HANDLING IMBALANCED DATA
The essential key’s that the dataset is imbalanced!
So, I apply SMOTE (Artificial Minority Over-sampling Approach) to deal with the imbalanced dataset downside.
from imblearn.over_sampling import SMOTEsmote = SMOTE(random_state=42)
X_train_res, y_train_res = smote.fit_resample(X_train, y_train)
In easy phrases, SMOTE is a technique that creates new information factors by trying on the present ones and producing new ones in between them.
After making use of SMOTE, the recall of the ‘Attrition’ class is improve from 0.621 to 0.70, F1-score is elevated from 0.705 to 0.728, and false negatives (the mannequin predicts that an worker will keep (No Attrition), however really, they go away (Sure Attrition)), in confusion matrix lower from 667 to 520 folks.
FEATURE ENGINEERING
Making use of solely SMOTE improved the mannequin’s efficiency, however there was nonetheless room for enchancment.
So, I revisited the function engineering course of, including extra essential options and eradicating those who weren’t helpful.
The primary enchancment I targeted on was options associated to satisfaction. Initially, I used solely ‘EnvironmentSatisfaction.’ Then, I added ‘JobSatisfaction’ and ‘RelationshipSatisfaction’ one after the other, and every addition regularly improved the mannequin’s efficiency.
Subsequent, I added the ‘DailyRate’ and ‘MonthlyIncome’ options, which improved the general outcomes by recall elevated to 0.891, F1-score to 0.926, and false negatives decreased to 192.

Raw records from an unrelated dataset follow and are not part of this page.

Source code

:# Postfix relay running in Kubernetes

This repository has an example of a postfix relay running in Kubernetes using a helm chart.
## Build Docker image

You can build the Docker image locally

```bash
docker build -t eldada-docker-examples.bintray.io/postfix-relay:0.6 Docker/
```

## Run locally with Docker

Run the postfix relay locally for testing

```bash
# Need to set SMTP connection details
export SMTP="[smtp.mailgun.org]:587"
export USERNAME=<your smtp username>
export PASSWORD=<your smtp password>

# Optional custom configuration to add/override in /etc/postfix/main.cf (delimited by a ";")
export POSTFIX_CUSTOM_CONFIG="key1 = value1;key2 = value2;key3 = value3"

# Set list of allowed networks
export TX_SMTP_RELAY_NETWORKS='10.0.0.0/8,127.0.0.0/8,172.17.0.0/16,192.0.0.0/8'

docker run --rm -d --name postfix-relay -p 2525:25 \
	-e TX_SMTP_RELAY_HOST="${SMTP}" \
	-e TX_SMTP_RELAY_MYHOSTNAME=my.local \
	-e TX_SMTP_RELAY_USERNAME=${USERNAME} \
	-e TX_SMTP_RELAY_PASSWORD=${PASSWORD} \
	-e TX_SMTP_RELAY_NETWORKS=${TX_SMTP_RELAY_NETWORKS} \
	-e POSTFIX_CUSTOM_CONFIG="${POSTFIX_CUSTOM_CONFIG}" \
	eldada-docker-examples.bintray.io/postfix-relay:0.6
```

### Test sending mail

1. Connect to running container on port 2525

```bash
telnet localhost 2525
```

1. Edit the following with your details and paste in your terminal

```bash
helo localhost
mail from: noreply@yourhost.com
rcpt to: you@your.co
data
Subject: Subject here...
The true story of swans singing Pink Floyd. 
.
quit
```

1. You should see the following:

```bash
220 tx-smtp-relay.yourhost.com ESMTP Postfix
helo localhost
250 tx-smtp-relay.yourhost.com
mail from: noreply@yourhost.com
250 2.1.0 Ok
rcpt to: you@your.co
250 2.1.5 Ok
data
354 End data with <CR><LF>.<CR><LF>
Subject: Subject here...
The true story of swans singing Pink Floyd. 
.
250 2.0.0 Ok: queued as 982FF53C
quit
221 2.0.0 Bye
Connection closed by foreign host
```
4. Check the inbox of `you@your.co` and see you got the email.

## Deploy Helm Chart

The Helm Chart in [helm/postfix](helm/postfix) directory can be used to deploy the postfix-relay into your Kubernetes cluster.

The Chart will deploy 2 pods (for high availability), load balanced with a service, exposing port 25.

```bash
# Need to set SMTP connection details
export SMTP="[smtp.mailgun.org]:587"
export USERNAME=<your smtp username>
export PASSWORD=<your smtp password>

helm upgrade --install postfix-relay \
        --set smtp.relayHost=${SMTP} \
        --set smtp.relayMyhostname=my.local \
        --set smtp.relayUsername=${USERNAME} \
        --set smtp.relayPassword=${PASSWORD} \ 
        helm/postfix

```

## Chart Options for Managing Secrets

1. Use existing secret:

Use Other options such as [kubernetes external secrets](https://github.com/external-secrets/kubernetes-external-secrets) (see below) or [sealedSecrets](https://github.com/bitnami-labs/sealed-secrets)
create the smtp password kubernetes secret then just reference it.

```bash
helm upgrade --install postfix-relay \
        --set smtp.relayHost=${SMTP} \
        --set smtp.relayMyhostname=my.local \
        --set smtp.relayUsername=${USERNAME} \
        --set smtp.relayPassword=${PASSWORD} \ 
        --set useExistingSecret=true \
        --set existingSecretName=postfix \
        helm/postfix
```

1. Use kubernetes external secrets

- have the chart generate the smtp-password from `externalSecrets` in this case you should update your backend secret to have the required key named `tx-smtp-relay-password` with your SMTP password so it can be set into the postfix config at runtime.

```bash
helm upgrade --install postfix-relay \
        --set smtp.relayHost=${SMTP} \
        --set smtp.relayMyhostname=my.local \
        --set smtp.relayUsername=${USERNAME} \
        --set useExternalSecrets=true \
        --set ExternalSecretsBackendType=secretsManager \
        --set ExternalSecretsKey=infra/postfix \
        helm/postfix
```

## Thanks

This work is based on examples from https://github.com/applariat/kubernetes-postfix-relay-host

I then examined my speculation that ‘rated_year’ may not be an essential consider an worker’s choice to remain or go away. After eradicating this function, the mannequin’s efficiency improved much more by recall elevated to 0.967, F1-score to 0.978, and false negatives deceased to 57.
Lastly, I take into consideration function associated to yr. I add the ‘YearsInCurrentRole’ function, and the outcomes was improved by precision elevated to 0.991, recall to 0.975, F1-score to 0.983, and false destructive dropped to simply 44.